I was asked to find the longest sequentially repeating substring in a string of unknown length. That is, in the string "threetwooneonetwothree", "three" is repeated, but not sequentially; "one" is the longest string repeated sequentially (longer than, for example, "e"). Rather than chart off on my own (that's not what I would do in real life, after all), I did a Google search and immediately fell upon a similar problem, the longest repeated substring problem. The stated solution was to build something called a suffix tree.

This led me to pull out my long-owned but little-read copy of Algorithms on Strings, Trees, and Sequences by Dan Gusfield. With a little help from an invaluable article by Mark Nelson, Fast String Searching With Suffix Trees, it became clear that suffix trees are very interesting—and useful—animals. Part of my approach in the discussion below comes from L. Allison's Suffix Trees.

Suffix Trees in a Nutshell

Let's say we have the string "abba". We can make a list of all possible suffixes:

a
ba
bba
abba

You'll note that the two strings in the middle start with the same letter. We could save space and represent this commonality by creating a tree, in which "b" is written on the parent branch and the child branches are marked "a" and "ba":

.
+-a*
+-b
+-a*
+-ba*
+-abba*

I've marked the root node as '.' and put an '*' on the leaf nodes. One useful product of the suffix tree is that the full path from the root to any leaf spells out a suffix of the original string. This means that there will be exactly as many leaves as there are substrings in the string—which is also equal to the number of characters in the string. Note also that every node has at least two child branches, and that no two child branches of a node start with the same character.

Suffix trees take up an inordinate amount of memory compared to the original string, but their properties allow several searching and retrieval operations to take place extremely faster than searching the original string.
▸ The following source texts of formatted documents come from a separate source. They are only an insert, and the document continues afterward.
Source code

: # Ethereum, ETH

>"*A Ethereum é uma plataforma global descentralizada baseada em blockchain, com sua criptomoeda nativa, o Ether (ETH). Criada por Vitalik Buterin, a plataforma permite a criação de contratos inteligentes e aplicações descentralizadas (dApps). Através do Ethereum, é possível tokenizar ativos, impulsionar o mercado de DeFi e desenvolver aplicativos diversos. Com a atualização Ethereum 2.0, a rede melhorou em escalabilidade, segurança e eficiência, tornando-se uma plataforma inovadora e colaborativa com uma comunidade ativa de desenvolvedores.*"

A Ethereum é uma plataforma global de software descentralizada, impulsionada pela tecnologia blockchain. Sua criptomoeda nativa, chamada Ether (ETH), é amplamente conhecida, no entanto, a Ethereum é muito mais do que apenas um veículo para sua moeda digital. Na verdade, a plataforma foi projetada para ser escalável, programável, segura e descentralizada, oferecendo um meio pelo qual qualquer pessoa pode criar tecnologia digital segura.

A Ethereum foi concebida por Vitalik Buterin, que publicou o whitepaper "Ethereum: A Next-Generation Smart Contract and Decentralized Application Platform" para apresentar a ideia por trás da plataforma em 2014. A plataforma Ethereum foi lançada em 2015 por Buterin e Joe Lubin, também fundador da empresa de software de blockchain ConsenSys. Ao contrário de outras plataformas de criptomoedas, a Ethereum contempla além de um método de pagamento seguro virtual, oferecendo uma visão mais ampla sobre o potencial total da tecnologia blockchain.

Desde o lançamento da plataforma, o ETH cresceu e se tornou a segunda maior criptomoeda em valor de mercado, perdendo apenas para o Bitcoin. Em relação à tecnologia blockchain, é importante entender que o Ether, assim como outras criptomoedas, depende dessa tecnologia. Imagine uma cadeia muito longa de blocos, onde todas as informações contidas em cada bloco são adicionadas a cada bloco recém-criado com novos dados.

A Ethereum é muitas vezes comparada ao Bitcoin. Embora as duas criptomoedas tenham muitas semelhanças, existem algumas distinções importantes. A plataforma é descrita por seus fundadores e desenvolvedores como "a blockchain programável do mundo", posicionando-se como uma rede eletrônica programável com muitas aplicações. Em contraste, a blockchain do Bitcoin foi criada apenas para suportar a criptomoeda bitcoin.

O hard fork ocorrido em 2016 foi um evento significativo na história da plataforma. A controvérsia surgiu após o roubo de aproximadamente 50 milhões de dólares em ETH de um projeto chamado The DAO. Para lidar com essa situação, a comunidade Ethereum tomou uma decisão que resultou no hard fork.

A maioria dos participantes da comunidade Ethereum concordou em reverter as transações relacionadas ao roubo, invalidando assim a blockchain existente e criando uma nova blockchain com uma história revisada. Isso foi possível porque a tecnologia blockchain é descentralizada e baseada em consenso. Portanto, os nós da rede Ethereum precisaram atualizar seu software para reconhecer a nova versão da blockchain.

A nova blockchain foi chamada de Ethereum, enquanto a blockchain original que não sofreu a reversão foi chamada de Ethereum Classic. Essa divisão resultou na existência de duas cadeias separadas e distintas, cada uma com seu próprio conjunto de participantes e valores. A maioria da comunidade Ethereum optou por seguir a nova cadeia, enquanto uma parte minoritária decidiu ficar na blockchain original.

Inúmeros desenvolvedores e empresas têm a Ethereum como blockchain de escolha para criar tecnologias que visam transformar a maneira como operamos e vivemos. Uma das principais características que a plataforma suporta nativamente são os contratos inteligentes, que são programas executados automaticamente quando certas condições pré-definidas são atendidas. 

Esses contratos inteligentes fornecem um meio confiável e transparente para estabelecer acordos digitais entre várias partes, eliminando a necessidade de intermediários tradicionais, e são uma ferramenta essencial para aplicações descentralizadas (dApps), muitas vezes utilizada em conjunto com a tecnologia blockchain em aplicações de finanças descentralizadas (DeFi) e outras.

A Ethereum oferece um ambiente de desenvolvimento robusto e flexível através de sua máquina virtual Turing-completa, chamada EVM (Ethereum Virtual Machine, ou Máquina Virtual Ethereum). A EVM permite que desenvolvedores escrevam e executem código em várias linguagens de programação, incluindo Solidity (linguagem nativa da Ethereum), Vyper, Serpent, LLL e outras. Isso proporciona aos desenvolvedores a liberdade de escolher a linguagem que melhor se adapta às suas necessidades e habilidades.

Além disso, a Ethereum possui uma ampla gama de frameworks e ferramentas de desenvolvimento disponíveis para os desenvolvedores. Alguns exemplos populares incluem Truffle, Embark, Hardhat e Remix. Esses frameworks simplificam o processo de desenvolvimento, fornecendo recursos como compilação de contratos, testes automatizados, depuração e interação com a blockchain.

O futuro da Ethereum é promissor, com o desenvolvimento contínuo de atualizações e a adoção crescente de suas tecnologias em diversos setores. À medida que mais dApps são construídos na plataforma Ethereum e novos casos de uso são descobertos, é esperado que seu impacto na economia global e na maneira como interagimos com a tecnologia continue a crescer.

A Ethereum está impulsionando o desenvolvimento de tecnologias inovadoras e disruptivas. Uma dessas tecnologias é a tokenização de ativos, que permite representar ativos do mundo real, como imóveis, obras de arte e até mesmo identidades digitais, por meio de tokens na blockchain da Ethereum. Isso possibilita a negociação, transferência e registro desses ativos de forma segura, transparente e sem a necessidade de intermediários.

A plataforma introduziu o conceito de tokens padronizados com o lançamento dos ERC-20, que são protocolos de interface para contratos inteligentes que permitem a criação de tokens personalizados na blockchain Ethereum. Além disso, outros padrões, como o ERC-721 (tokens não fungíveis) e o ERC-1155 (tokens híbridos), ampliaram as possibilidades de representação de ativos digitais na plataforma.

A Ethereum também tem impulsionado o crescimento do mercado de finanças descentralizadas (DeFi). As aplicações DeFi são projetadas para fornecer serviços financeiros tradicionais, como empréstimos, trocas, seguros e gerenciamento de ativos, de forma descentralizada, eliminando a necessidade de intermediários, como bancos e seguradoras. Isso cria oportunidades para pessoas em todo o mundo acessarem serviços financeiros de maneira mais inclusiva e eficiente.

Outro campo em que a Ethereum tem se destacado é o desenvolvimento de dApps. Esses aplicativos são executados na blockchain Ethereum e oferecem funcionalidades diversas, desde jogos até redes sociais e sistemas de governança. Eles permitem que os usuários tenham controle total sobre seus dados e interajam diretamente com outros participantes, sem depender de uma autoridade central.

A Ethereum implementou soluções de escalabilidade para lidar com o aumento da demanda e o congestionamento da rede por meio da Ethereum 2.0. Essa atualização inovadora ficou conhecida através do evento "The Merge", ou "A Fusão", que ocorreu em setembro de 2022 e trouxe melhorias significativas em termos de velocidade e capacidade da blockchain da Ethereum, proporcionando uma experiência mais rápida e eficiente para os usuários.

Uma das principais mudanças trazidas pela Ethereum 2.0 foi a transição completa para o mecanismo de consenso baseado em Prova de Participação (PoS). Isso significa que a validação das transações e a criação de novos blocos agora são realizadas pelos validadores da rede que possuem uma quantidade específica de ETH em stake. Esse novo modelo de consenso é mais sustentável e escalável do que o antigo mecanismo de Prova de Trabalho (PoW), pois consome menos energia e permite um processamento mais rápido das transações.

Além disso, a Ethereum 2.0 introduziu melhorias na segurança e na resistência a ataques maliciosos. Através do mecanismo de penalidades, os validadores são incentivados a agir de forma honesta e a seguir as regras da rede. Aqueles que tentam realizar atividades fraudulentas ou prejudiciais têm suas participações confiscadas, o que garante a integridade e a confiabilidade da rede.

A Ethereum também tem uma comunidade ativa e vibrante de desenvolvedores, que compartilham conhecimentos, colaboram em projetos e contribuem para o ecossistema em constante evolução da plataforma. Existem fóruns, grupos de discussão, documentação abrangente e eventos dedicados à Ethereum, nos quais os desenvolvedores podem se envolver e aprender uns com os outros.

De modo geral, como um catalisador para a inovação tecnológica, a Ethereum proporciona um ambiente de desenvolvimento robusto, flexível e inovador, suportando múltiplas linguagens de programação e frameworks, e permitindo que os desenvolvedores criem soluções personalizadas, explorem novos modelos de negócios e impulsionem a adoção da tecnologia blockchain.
For example, searching for "ba" in the string above would, in a naive approach, involve placing string "ba" beside the original string at every position to see if there is a match. Because the substring "ba" appears at the end, this could take quite a while for long strings.
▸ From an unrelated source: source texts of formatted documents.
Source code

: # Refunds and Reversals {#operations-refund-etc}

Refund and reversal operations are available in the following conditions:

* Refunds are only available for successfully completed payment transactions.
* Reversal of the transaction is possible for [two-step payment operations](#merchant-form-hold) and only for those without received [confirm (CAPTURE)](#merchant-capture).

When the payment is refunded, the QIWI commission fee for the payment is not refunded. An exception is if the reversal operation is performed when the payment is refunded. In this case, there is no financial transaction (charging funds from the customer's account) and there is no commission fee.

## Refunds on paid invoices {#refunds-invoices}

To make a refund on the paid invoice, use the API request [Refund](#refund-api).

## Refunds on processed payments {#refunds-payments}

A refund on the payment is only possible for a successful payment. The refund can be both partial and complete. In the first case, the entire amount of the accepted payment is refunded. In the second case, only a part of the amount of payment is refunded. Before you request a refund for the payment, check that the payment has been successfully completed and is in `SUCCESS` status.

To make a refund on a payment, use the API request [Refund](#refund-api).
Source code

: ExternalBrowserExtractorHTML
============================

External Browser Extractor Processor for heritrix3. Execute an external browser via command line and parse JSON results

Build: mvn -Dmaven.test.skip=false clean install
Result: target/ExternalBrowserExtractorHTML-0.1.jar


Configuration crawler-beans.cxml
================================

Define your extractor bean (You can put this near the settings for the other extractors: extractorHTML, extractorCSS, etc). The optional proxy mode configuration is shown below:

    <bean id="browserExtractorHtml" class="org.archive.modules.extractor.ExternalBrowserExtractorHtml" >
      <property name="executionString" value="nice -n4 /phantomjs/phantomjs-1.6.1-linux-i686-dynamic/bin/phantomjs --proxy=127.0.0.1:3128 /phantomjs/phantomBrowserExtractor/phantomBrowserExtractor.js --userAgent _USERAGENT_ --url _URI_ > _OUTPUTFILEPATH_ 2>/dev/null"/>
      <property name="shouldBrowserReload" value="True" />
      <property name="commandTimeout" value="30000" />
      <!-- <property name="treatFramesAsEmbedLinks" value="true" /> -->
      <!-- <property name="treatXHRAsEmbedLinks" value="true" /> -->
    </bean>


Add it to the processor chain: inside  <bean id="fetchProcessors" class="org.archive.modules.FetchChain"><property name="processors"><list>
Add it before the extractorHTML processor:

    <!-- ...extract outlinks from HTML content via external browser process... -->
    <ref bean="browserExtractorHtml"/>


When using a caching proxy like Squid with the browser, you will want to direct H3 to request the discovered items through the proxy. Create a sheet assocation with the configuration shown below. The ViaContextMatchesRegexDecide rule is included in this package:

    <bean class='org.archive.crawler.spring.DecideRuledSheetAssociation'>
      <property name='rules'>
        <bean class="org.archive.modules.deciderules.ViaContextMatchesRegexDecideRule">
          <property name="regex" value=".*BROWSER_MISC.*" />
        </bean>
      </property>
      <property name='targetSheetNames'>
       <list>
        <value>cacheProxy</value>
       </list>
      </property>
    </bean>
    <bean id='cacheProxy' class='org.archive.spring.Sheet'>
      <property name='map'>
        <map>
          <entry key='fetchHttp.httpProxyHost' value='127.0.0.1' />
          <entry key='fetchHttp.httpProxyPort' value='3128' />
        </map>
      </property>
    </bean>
With a suffix tree, however, we simply need to start from the root and compare each character, one at a time. Every substring in the original string will appear in the tree starting from the root; if it extends to the leaf (as "ba" does here), it is a suffix of the original string as well. Here we only care that we can start at "b" from the root at follow a path down to "ba", and we can do this comparison very quickly, because at each node we can either continue to the next character or not—we don't have to search through all the combinations.

Creating Suffix Trees

If we can stand the high memory costs of a suffix tree, we gain great search speedups once a suffix tree is constructed—but only if constructing the suffix tree itself doesn't take very long! Early attempts at constructing suffix trees took O(m2) time. Even such a slow construction time is useful if we want to analyze a long sequence and then later compare smaller strings against the stored suffix tree, but eventually Esko Ukkonen devised an algorithm that allows construction of suffix trees in linear time. Ukkonen's is furthermore an online algorithm, meaning we can start from the beginning and work our way along the string when constructing a suffix tree, rather than starting at the end and working backwords as did earlier approaches.

Conceptually Ukkonen's method first builds up an implicit suffix tree in which some suffixes may not end on a leaf if they are already contained in an existing path. The algorithm starts with an empty tree and iteravely adds each character to each branch as well as creates a new branch for the character:

  1. .
    +-a*
  2. .
    +-b*
    +-ab*
  3. .
    +-bb*
    +-abb*
  4. .
    +-b
    +-a*
    +-ba*
    +-abba*

A couple of subtleties should be noted. On step 2, we appended "b" to the existing branch and then added a new branch for "b". But on step 3, when we came to a second "b", we didn't need to add a new branch for "b" because the branch "bb" started with "b"—the "b" was implicit inside the branch "bb" (ending in the middle of the string, not on a leaf node). However, on step 4, we had to split the "bb" branch, because one of the "b"s is followed by "a" and the other by "ba".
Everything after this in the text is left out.